Quali sono alcuni dei pezzi tra le monete rare annoverabili tra le lire per le quali esperti e collezionisti sono disposti a pagare di più.

Alcune monete vecchie di diverse nazioni
Alcune monete vecchie di diverse nazioni (Pixabay)

Monete rare, quali sono quelle più ricercate? Non c’è una risposta specifica, in quanto ogni epoca ha oppure ha avuto i propri pezzi pregiati. Ed è questo il caso delle vecchie lire, rimaste in corso legale per quello che è un retaggio ultrasecolare.

Considerando il periodo che va dal periodo monarchico da quasi tutto l’Ottocento fino a tutto il Novecento ed ai primissimi anni Duemila, quando l’euro ha soppiantato la stessa lira. Uno dei pezzi più amati dagli esperti di numismatica e più ricercati dai collezionisti è alquanto particolare.

E chissà, magari può darsi che lo abbiate in casa e questo rappresenterebbe un gran bel colpo di fortuna. Per cui andate a controllare subito dopo avere letto questo articolo, sperando che la buona sorte sia dalla vostra.

Monete rare, questo conio vi renderà ricchi

Le cinque lire Delfino
Le cinque lire Delfino (Pixabay)

Tra le monete rare più ricercate in Italia c’è la 5 lire Delfino, così chiamata proprio perché su uno dei suoi volti ha raffigurato quello che è uno dei più amati e conosciuti animali marini. Sono diverse le serie della 5 lire Delfino, che è rimasta in fase di conio per tutta la seconda metà del Ventesimo secolo.

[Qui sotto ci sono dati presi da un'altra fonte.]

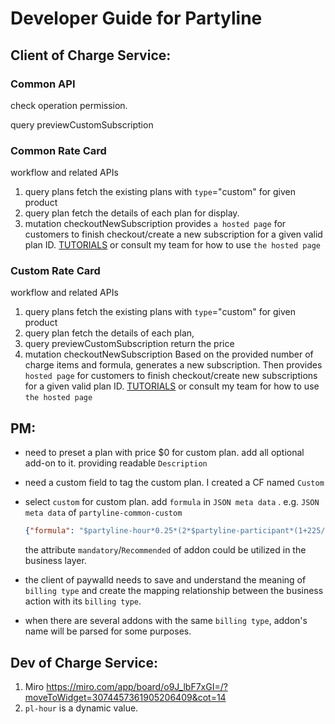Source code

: # Developer Guide for Partyline

## Client of Charge Service:

### Common API

check operation permission.

query previewCustomSubscription

### Common Rate Card

workflow and related APIs

1. query plans
   fetch the existing plans with `type`="custom" for given product
2. query plan
   fetch the details of each plan for display.
3. mutation checkoutNewSubscription
   provides `a hosted page` for customers to finish checkout/create a new subscription for a given valid plan ID. 
   [TUTORIALS](https://www.chargebee.com/checkout-portal-docs/checkout-new-tutorial.html) or consult my team for how to use `the hosted page`

### Custom Rate Card

workflow and related APIs

1. query plans
   fetch the existing plans with `type`="custom" for given product
2. query plan
   fetch the details of each plan, 
3. query previewCustomSubscription
   return the price
4. mutation checkoutNewSubscription
   Based on the provided number of charge items and formula, generates a new subscription. Then provides `hosted page` for customers to finish checkout/create new subscriptions for a given valid plan ID. 
   [TUTORIALS](https://www.chargebee.com/checkout-portal-docs/checkout-new-tutorial.html) or consult my team for how to use `the hosted page`



## PM:

* need to  preset a plan with price $0 for custom plan.  add all optional add-on to it. providing readable `Description`

* need a custom field to tag the custom plan. I created a CF named  `Custom`

* select `custom` for custom plan.  add `formula` in `JSON meta data` . 
  e.g. 
  `JSON meta data`  of `partyline-common-custom`

  ```json
  {"formula": "$partyline-hour*0.25*(2*$partyline-participant*(1+225/100)+$partyline-output*(1+225/100))"}
  ```

  the attribute  `mandatory`/`Recommended` of addon could be utilized in the business layer.

* the client of paywalld needs to save and understand the meaning of `billing type` and create the mapping relationship between the business action with its `billing type`.

* when there are several addons with the same `billing type`, addon's name will be parsed for some purposes. 





## Dev of Charge Service:

1. Miro
   https://miro.com/app/board/o9J_lbF7xGI=/?moveToWidget=3074457361905206409&cot=14
2. `pl-hour` is a dynamic value.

Pur essendo le 5 e le 10 lire cadute in disuso, ufficialmente non sono mai uscite fuori corso. Però le esigenze economiche che cambiano nel corso del tempo finiscono con il fare si che alcuni tagli di banconote o di monete vadano in ombra.

Le monete rare rappresentate dalle 5 e 10 lire sono di dimensioni contenute ed anche il loro peso è esiguo. Parliamo di appena 5 grammi. Questo esemplare è riconoscibile perché presenta il delfino da una parte, a margine del valore nominale di 5 lire, ed un timone con la scritta REPVBBLICA ITALIANA ed il cognome Romagnoli, che appartiene all’incisore.

In particolare la versione del 1956 è quella che venne stampata in soli 400mila pezzi e che ha una tiratura limitata. Questo e le eventuali eccellenti condizioni di Fior di Conio conferiscono ad ogni pezzo il valore di ben 3500 euro l’uno. Poi ci sono altri esemplari che valgono da qualche centinaio di euro a qualche decina ad unità.